Don't tits with veins remind you of road maps?
I just added 'steal mom's xanax' to my to do list for when I go home for Easter.
Ok. In one sink is a hairdrier. Still plugged in. The other is filled with broken glass. What do I do?!
Nvm. Bloody hand trumps dead. Also, where is gauze.
That's why she's the girl with her life together and you're the girl with the penis drawn on your car.
Please don't tell me I was shouting "I'm bleeding from my vagina" in front of my ex-boyfriend and his new girlfriend.
Absinthe night with my dad again, I could get used to this being home thing.
porn backed up onto portable hard disk, laptop charged, battery backup in place, two cases beer, handle of vodka, poptarts and beef jerky --- bring it sandy.
I'm laying in bed listening to Purple Rain on repeat. If you wanna bone, come up, but if not, at least Prince understands me.
Sex on acid. Try it. I thought we were fucking in outer space with fireworks inside a rocketship car. Best.

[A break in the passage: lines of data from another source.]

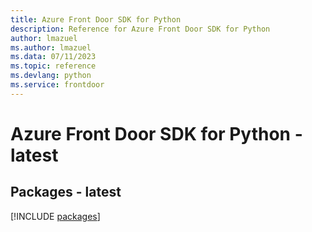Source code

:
 ```yaml
---
title: Azure Front Door SDK for Python
description: Reference for Azure Front Door SDK for Python
author: lmazuel
ms.author: lmazuel
ms.data: 07/11/2023
ms.topic: reference
ms.devlang: python
ms.service: frontdoor
---
```

# Azure Front Door SDK for Python - latest
## Packages - latest
[!INCLUDE [packages](front-door-index.md)]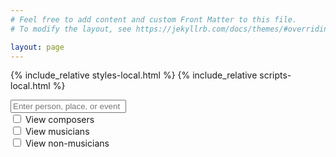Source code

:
 ```yaml
---
# Feel free to add content and custom Front Matter to this file.
# To modify the layout, see https://jekyllrb.com/docs/themes/#overriding-theme-defaults

layout: page
---
```


<link rel="stylesheet" href="https://unpkg.com/leaflet.markercluster/dist/MarkerCluster.css">
<link rel="stylesheet" href="https://unpkg.com/leaflet.markercluster/dist/MarkerCluster.Default.css">
<script src="https://unpkg.com/leaflet.markercluster/dist/leaflet.markercluster.js"></script>


{% include_relative styles-local.html %}
{% include_relative scripts-local.html %}

<div class="search-bar">
    <input type="text" id="input" onkeyup="UserSearch()" placeholder="Enter person, place, or event">
    <span id="search-count"></span>
    <div class="checkbox-container">
        <div class="checkbox-item">
            <input type="checkbox" id="composer-select" name="composer-select" value="composer-select">
            <label for="composer-select">View composers</label>
        </div>
        <div class="checkbox-item">
            <input type="checkbox" id="musician-select" name="musician-select" value="musician-select">
            <label for="musician-select">View musicians</label>
        </div>
        <div class="checkbox-item">
            <input type="checkbox" id="non-musician-select" name="non-musician-select" value="non-musician-select">
            <label for="non-musician-select">View non-musicians</label>
        </div>
    </div>
</div><br>

<div id="map"></div>
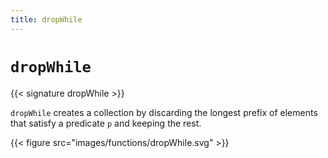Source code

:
 ```yaml
---
title: dropWhile
---
```


# `dropWhile`

{{< signature dropWhile >}}

`dropWhile` creates a collection by discarding the longest prefix of elements that satisfy a predicate `p` and keeping the rest.

{{< figure src="images/functions/dropWhile.svg" >}}
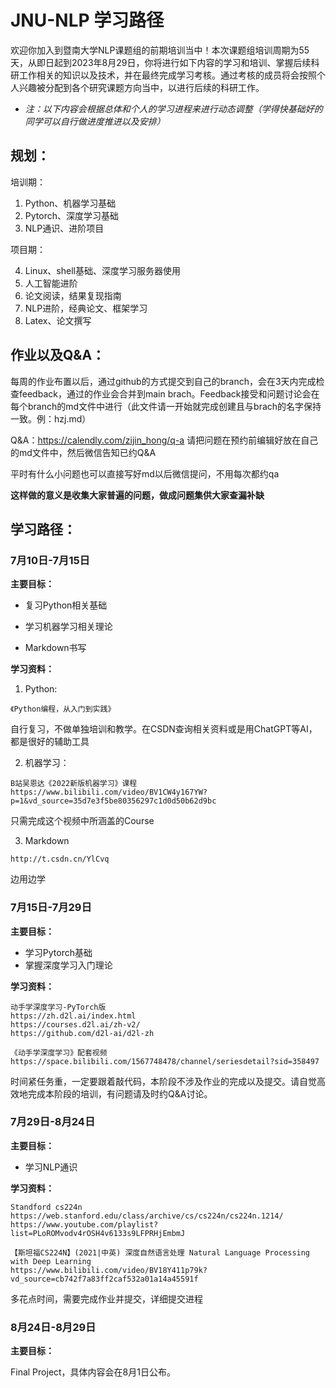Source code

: # JNU-NLP 学习路径

欢迎你加入到暨南大学NLP课题组的前期培训当中！本次课题组培训周期为55天，从即日起到2023年8月29日，你将进行如下内容的学习和培训、掌握后续科研工作相关的知识以及技术，并在最终完成学习考核。通过考核的成员将会按照个人兴趣被分配到各个研究课题方向当中，以进行后续的科研工作。

* *注：以下内容会根据总体和个人的学习进程来进行动态调整（学得快基础好的同学可以自行做进度推进以及安排）*

## 规划：

培训期： 

1. Python、机器学习基础 
2. Pytorch、深度学习基础
3. NLP通识、进阶项目

项目期：

4. Linux、shell基础、深度学习服务器使用
5. 人工智能进阶
6. 论文阅读，结果复现指南
7. NLP进阶，经典论文、框架学习
8. Latex、论文撰写

## 作业以及Q&A：

每周的作业布置以后，通过github的方式提交到自己的branch，会在3天内完成检查feedback，通过的作业会合并到main brach。Feedback接受和问题讨论会在每个branch的md文件中进行（此文件请一开始就完成创建且与brach的名字保持一致。例：hzj.md）

Q&A：https://calendly.com/zijin_hong/q-a
请把问题在预约前编辑好放在自己的md文件中，然后微信告知已约Q&A

平时有什么小问题也可以直接写好md以后微信提问，不用每次都约qa

**这样做的意义是收集大家普遍的问题，做成问题集供大家查漏补缺**

## 学习路径：

### 7月10日-7月15日

__主要目标：__

* 复习Python相关基础

* 学习机器学习相关理论

* Markdown书写

__学习资料：__

1. Python:

```
《Python编程，从入门到实践》
```

自行复习，不做单独培训和教学。在CSDN查询相关资料或是用ChatGPT等AI，都是很好的辅助工具

2. 机器学习：

```
B站吴恩达《2022新版机器学习》课程
https://www.bilibili.com/video/BV1CW4y167YW?p=1&vd_source=35d7e3f5be80356297c1d0d50b62d9bc
```

只需完成这个视频中所涵盖的Course

3. Markdown

```
http://t.csdn.cn/YlCvq
```

边用边学

### 7月15日-7月29日

**主要目标：**

* 学习Pytorch基础
* 掌握深度学习入门理论

**学习资料：**

```
动手学深度学习-PyTorch版
https://zh.d2l.ai/index.html
https://courses.d2l.ai/zh-v2/
https://github.com/d2l-ai/d2l-zh
```

```
《动手学深度学习》配套视频
https://space.bilibili.com/1567748478/channel/seriesdetail?sid=358497
```

时间紧任务重，一定要跟着敲代码，本阶段不涉及作业的完成以及提交。请自觉高效地完成本阶段的培训，有问题请及时约Q&A讨论。

### 7月29日-8月24日

**主要目标：**

* 学习NLP通识

**学习资料：**

```
Standford cs224n
https://web.stanford.edu/class/archive/cs/cs224n/cs224n.1214/
https://www.youtube.com/playlist?list=PLoROMvodv4rOSH4v6133s9LFPRHjEmbmJ
```

```
【斯坦福CS224N】(2021|中英) 深度自然语言处理 Natural Language Processing with Deep Learning
https://www.bilibili.com/video/BV18Y411p79k?vd_source=cb742f7a83ff2caf532a01a14a45591f
```

多花点时间，需要完成作业并提交，详细提交进程

### 8月24日-8月29日

**主要目标：**

Final Project，具体内容会在8月1日公布。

I woke up with what appeared to be LSD in my pocket. Know anything about this?
I just kept hitting the drum to get thru the crowd to the bar. Surprisingly it worked
his penis was like the majestic horn of a unicorn and I came like a million trumpeting rainbows.
Are you seriously getting this frustrated over a hand-job right now?
In the past year, I've fucked 3 Dave's and you've fucked 2 Dave's. That's a lot of Dave's in our vaginas.
We need to start a soap opera called the Dave's of Our Lives.